Data now comes from more places than ever. With all of the sensors generating reading while computers and people generating even more information, it can be critical to make the right decision on which tool to select. There are some thoughts below on the pros and cons. Advanced inSight has experience with many of the products below with an emphasis on Amazon Kinesis Streaming. Let us help you make the decision.
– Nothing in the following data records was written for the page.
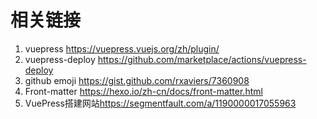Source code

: # 相关链接

1. vuepress <https://vuepress.vuejs.org/zh/plugin/>
2. vuepress-deploy <https://github.com/marketplace/actions/vuepress-deploy>
3. github emoji <https://gist.github.com/rxaviers/7360908>
4. Front-matter <https://hexo.io/zh-cn/docs/front-matter.html>
5. VuePress搭建网站<https://segmentfault.com/a/1190000017055963>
Pros and Cons of Data Streaming Tools

Flume

Pros: Reliable
Cons: Does not manage multiple streams

Kafka

Pros: scalable and reliable – adopted in many cloud based offerings
Cons: setup and support time consuming

Amazon Kinesis Streaming

Pros: Set up and management tools from AWS
Cons: Doesn’t scale quite as well as Kafka

Azure Event Hubs

Pros: Set up and management tools
Cons: Not as mature as others

Hortonworks Data Flow

Pros: Powerful user interface and management capabilities unity
Cons: Just released Q4 2015 by Hortonworks

Data Processing

As data is being added to your Big Data repository, do you need to transform the data or match to other sources of disparate data? This step how to process the data is most critical the right decision on which tool to select is imperative. There are some thoughts below on the pros and cons.

MapReduce

Pros: handles any scale of data, reliable, lots of customization
Cons: hard to program against, slow

Pig

Pros: scalable, reliable, some customization possible
Cons: still hard to program against, slow

Hive (on MapReduce)

Pros: scalable, reliable, easy SQL interface
Cons: slow (Hive on Tez faster), little customization possible

Spark Core/Storm

Pros: lots of customization, in-memory processing
Cons: not reliable, hard to program against

Presto / Spark SQL

Pros: easy SQL interface, fast in-memory processing
Cons: not reliable (out of memory), little customization possible, smaller data sets

Data Warehouses

Data now comes from more places than ever and rapidly. New big data warehousing technology provides the ability to perform multiple parallel queries eliminating the need for pre-aggregation and cumbersome processing.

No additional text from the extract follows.